A Wrinkle in Time
(Visited 9533 times)I just got done watching Disney’s TV movie of A Wrinkle in Time, a book I would have thought was basically unfilmable.
Indeed, it barely was. The scenes with Mrs. Whatsit as a centaur were barely watchable, the CGI was so bad; and the entire potrayal of all the “good” planets (as opposed to Camazotz) felt very stagey, reminiscent somehow of The Wizard of Oz movie rather than the ideal, more realistic portrayal.
And Meg Murry should have frizzy uncontrollable red hair.

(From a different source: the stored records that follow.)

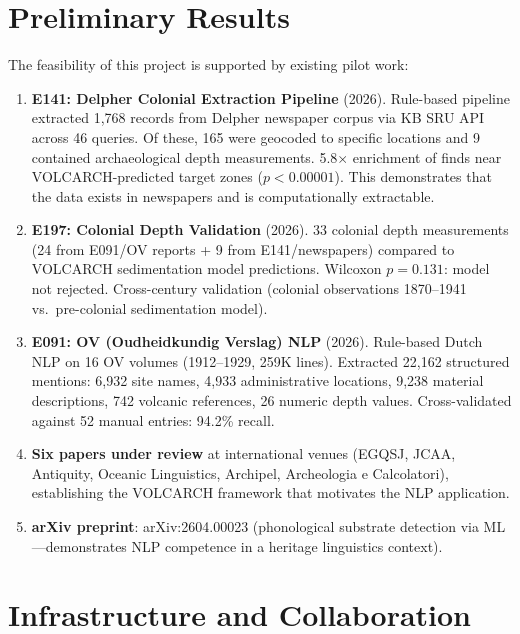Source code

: \documentclass[11pt,a4paper]{article}
\begin{document}
\section{Preliminary Results}

The feasibility of this project is supported by existing pilot work:

\begin{enumerate}[nosep]
  \item \textbf{E141: Delpher Colonial Extraction Pipeline} (2026). Rule-based pipeline extracted 1,768 records from Delpher newspaper corpus via KB SRU API across 46 queries. Of these, 165 were geocoded to specific locations and 9 contained archaeological depth measurements. 5.8$\times$ enrichment of finds near VOLCARCH-predicted target zones ($p < 0.00001$). This demonstrates that the data exists in newspapers and is computationally extractable.
  \item \textbf{E197: Colonial Depth Validation} (2026). 33 colonial depth measurements (24 from E091/OV reports + 9 from E141/newspapers) compared to VOLCARCH sedimentation model predictions. Wilcoxon $p = 0.131$: model not rejected. Cross-century validation (colonial observations 1870--1941 vs.\ pre-colonial sedimentation model).
  \item \textbf{E091: OV (Oudheidkundig Verslag) NLP} (2026). Rule-based Dutch NLP on 16 OV volumes (1912--1929, 259K lines). Extracted 22,162 structured mentions: 6,932 site names, 4,933 administrative locations, 9,238 material descriptions, 742 volcanic references, 26 numeric depth values. Cross-validated against 52 manual entries: 94.2\% recall.
  \item \textbf{Six papers under review} at international venues (EGQSJ, JCAA, Antiquity, Oceanic Linguistics, Archipel, Archeologia e Calcolatori), establishing the VOLCARCH framework that motivates the NLP application.
  \item \textbf{arXiv preprint}: arXiv:2604.00023 (phonological substrate detection via ML---demonstrates NLP competence in a heritage linguistics context).
\end{enumerate}

\section{Infrastructure and Collaboration}
\end{document}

That said, the power of the story pulled you through, and the cast was quite good in their roles, including the girl playing Meg. The wardrobe for Mrs. Who was exactly perfect. The portrayal of the planet of Camazotz was actually very effective. Somehow, in the latter half of the movie, the production started feeling like one of those slightly disjoint, lower-budget-than-they-should-be British productions, with the vibe of a Brazil or a Neverwhere. Movies where they have limited special effects budget, so they make do, aiming the camera slightly off-kilter, relying on lighting and a sort of surrealist tone. For Camazotz, this worked very well. (And Kyle Secor is rapidly carving out a niche portraying “the ordinary guy who is evil.”)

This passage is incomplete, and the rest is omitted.